Trainees present research plans and get feedback and inspiration from the group members. If time allows, the group could explore further story strategy development. Main elements should be reviewed: topic, context, setting, main character, theme… Guide a short discussion on the different elements, ask questions like “What makes your choice of the character constructive?” 

If time is limited and it is not possible to get to all groups, trainees can send their research plans and story elements to the trainer, who gives individual feedback. 

Constructive interviewing (fundamental) 
Role play / 1 hour
Trainees are introduced to constructive interview techniques and interview each other in groups of two where they apply active listening and the  looping technique. 

Trainees reflect on how to guide interviews in a constructive way. They are able to listen and ask questions in a way that will build trust with interviewees and improve the flow, thereby improving the quality of the information obtained. 

Discussion in plenary: 30 Min.
Trainer presentation and discussion: 30 Min.

Find videos that you think show attempts to get beyond stereotypes or clichés, or interviews that you think are conducted constructively, especially regarding highly controversial or sensitive subjects.

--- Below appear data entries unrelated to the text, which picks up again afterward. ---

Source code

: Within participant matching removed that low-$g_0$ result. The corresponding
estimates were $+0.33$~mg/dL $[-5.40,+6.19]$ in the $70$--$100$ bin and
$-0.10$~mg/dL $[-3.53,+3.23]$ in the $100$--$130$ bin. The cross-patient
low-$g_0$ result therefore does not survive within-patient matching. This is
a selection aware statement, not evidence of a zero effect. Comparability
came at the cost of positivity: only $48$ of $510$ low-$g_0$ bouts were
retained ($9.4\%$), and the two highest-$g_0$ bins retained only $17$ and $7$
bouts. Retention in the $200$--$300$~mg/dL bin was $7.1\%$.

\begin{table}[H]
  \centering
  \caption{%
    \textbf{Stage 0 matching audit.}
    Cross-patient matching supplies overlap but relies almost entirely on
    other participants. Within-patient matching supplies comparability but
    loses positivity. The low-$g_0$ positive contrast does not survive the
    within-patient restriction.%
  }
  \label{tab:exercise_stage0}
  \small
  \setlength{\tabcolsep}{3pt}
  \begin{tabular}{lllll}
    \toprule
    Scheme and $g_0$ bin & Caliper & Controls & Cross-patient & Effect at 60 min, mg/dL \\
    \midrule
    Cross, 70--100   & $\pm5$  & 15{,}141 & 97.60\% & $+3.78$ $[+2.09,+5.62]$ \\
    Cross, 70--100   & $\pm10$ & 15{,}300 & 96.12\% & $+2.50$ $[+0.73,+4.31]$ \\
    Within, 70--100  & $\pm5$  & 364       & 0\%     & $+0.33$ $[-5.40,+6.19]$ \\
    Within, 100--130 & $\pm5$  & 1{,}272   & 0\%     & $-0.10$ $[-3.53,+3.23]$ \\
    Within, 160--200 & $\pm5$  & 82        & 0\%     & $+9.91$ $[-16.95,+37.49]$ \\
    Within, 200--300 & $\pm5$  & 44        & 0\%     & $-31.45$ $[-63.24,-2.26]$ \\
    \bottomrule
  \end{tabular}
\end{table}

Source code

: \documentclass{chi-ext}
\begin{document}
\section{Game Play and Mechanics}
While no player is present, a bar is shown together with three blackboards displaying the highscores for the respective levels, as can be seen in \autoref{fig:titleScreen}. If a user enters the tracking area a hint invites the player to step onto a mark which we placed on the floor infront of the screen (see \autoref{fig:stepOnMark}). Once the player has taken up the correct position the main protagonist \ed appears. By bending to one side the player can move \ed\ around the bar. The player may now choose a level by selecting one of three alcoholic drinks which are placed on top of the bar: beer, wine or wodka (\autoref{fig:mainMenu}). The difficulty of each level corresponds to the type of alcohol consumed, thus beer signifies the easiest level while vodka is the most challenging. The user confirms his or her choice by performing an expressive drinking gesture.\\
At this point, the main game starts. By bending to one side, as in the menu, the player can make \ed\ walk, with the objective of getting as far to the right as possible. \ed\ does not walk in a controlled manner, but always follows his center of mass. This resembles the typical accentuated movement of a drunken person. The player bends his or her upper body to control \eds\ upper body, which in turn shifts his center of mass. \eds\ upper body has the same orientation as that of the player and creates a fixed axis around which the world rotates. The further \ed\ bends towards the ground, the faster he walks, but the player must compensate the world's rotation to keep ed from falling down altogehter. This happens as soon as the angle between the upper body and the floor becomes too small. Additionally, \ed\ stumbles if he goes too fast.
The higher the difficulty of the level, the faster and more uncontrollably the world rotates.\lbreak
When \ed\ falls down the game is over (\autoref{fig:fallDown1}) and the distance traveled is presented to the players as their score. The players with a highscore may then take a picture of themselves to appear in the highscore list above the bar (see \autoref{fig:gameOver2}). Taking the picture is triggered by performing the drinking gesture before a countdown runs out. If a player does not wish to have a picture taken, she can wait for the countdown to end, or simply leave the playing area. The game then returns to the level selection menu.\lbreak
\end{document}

The interviews do not need to be perfect and might include elements that could have been done differently.

Videos / Discussion in plenary, 30 min.
Example: Amnesty International Video “Look beyond borders”

Question: Why did we watch this video? How can this be applied to constructive journalism?   
(Empathy, trying to understand who the other person really is, trying to connect with other  person, etc.)  

Example: ITV video on child rape survivor
Question: What did the interviewer do and what would you do differently as a constructive reporter? 
(Comfort zone, timing, awareness) 

Input / Discussion, 20 min.
Conducting constructive interviews
 Presentation: PPT Reporting constructively, slides 27-36

Staying constructive throughout the story process (fundamental)
Group work / 1 hour
Trainees reflect on how they use a constructive approach throughout the idea development,  research, production and publication phases of their constructive stories. (Can be homework if time is limited)

Trainees list how to stay constructive in the stages after idea development and research. They can discuss strategies, advantages and challenges. 

Individual brainstorming: 10 min. 
Group work: 10 min. 
Presentation and discussion: 20 min. 
Presentation of examples: 20 min. 

Prepare boards for group work, choose examples of constructive stories where the audience has been involved.

Individual exercise (Crazy 8), 10 min.
You invite the trainees to brainstorm – by the help of an associative thinking game called Crazy 8. Trainees are asked to quickly write down in eight minutes eight creative ways to stay constructive in the writing/filming, editing and publication stages. The goal is to push beyond first ideas, frequently the least innovative, and to generate a wider variety of possibilities. 

Group work, 20 min.
Trainees are divided into 3 groups. Each group chooses their best ideas and discusses them in the group (challenges and advantages). Each group presents its results and discusses them with all trainees.

Input / Discussion, 20 min.
Staying constructive throughout the story process
 Presentation: PPT Reporting constructively, slides 40-46

What’s your creative type? 
Trainees reflect on their creative strengths and weaknesses and find out what creative type they are. Can be discussed on the next workshop day.

See handouts 8 and 9: What type of creative person are you? / Explore your creative potential!

Find your constructive story idea
Each trainee comes up with one idea for a constructive story to be written/produced (or at least planned if time is limited) during the training. Can be emailed to the trainer or discussed on the next workshop day. 

Desk research for your CJ story
Trainees draft individual research plans, send them to the trainers for feedback. When they have done the research, they could also share their research protocols with the trainer. 

Staying constructive throughout the story process
Trainees list ideas of how they can use constructive approaches throughout the research, production and publication phases of their constructive stories.